Modeling the Initiation and Progression of Down Syndrome Associated Leukemia using CRISPR/Cas9 at Single Cell Resolution
Elvin Wagenblast
PhDUniversity Health Network
Project Term: April 1, 2021 - March 31, 2023
Children with Down syndrome (Trisomy 21) have an increased risk of childhood leukemia and, in these cases, the initiating genetic alterations already occur during the development of the fetus. In 30% of newborns with Down syndrome, a pre-leukemia disease occurs, which in some cases can progress to acute myeloid leukemia. I am planning to determine why children with Down syndrome have an increased risk of developing leukemia with the goal to identify potential therapeutic targets.

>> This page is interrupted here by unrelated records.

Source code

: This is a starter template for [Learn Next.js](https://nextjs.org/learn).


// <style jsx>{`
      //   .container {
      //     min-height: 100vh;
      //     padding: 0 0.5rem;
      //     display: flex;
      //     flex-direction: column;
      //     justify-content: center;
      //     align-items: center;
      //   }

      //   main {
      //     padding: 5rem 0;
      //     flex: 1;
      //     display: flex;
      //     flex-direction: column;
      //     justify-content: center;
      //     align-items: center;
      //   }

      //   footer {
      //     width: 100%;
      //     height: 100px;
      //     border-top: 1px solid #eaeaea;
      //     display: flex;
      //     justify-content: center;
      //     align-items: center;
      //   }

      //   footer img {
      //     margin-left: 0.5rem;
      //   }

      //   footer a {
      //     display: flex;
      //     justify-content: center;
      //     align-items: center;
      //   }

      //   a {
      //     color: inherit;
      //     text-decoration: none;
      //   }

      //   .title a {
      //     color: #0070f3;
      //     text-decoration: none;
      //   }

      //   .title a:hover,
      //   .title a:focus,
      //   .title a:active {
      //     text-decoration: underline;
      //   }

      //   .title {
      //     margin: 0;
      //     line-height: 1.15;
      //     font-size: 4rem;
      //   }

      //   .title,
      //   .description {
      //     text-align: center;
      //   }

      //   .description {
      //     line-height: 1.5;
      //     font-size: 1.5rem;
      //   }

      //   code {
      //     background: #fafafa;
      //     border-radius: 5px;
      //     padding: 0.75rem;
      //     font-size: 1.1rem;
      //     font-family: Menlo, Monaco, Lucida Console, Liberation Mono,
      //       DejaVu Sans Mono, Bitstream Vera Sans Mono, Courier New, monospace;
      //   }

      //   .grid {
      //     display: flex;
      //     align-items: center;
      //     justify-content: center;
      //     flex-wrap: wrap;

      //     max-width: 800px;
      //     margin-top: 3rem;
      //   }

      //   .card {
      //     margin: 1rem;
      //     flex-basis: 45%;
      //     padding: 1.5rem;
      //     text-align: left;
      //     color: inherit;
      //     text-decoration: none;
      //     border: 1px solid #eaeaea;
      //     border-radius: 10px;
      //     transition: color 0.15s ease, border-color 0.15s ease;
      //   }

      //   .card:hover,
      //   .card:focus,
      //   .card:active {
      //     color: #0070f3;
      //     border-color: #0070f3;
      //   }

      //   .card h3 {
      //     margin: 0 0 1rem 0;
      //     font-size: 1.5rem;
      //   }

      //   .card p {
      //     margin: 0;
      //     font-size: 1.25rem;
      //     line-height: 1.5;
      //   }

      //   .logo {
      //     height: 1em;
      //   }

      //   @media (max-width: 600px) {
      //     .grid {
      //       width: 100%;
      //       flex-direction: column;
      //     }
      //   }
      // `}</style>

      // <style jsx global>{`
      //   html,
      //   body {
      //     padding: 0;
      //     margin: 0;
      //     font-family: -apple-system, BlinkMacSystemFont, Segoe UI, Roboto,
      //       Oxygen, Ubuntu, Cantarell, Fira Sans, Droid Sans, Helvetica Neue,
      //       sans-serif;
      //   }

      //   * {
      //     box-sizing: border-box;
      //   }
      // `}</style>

Leukemia is the most common cancer in children, accounting for almost 1 out of 3 cancers. It is even more prevalent in children with Down syndrome, a chromosomal abnormality caused by a third copy of chromosome 21. In particular, children with Down syndrome have a 150-fold increased risk of developing acute myeloid leukemia during the first years of their childhood. In 30% of newborns with Down syndrome a transient pre-leukemia disease occurs, which is characterized by an abnormal growth of immature cells carrying mutations in the gene GATA1. In fact, in these cases, GATA1 mutations already occur during the development of the fetus at pregnancy. During the transient pre-leukemia phase, immature white blood cells called megakaryoblasts divide uncontrollably and can cause damage to several tissues, but in most patients it resolves spontaneously. However, in 20% of these cases, the pre-leukemic disease later returns and progresses into full acute myeloid leukemia, which then carries additional mutations in other genes besides the already present GATA1 mutation. The overall aim of the proposal is to understand why an extra copy of chromosome 21 predisposes Down syndrome children to leukemia and to understand the mechanism of leukemia initiation and progression. For this, we are proposing to use CRISPR/Cas9 technology in human blood stem cells to model the leukemic disease by introducing the same mutations observed in leukemic patients such as in GATA1 and other genes. These engineered human blood stem cells are then transplanted into mice in order to study their effect on blood and leukemia development. By introducing mutations of GATA1 into blood stem cells collected from healthy children with Down syndrome, we will be able to model the transient pre-leukemia phase in mice. Likewise, to model the progression to full acute myeloid leukemia, we are introducing a second mutation in the gene STAG2, which is one of the most frequently mutated genes in acute myeloid leukemia. With this model in hand, we will be able to assess which gene pathways are affected in Down syndrome pre-leukemia and acute myeloid leukemia in order to identify novel therapeutic targets that could eliminate the cancerous cells. Our long-term vision is to prevent the progression of transient pre-leukemia to acute myeloid leukemia by specifically removing the transient pre-leukemic cells. This could serve as a general prevention strategy in Down syndrome children diagnosed with pre-leukemia.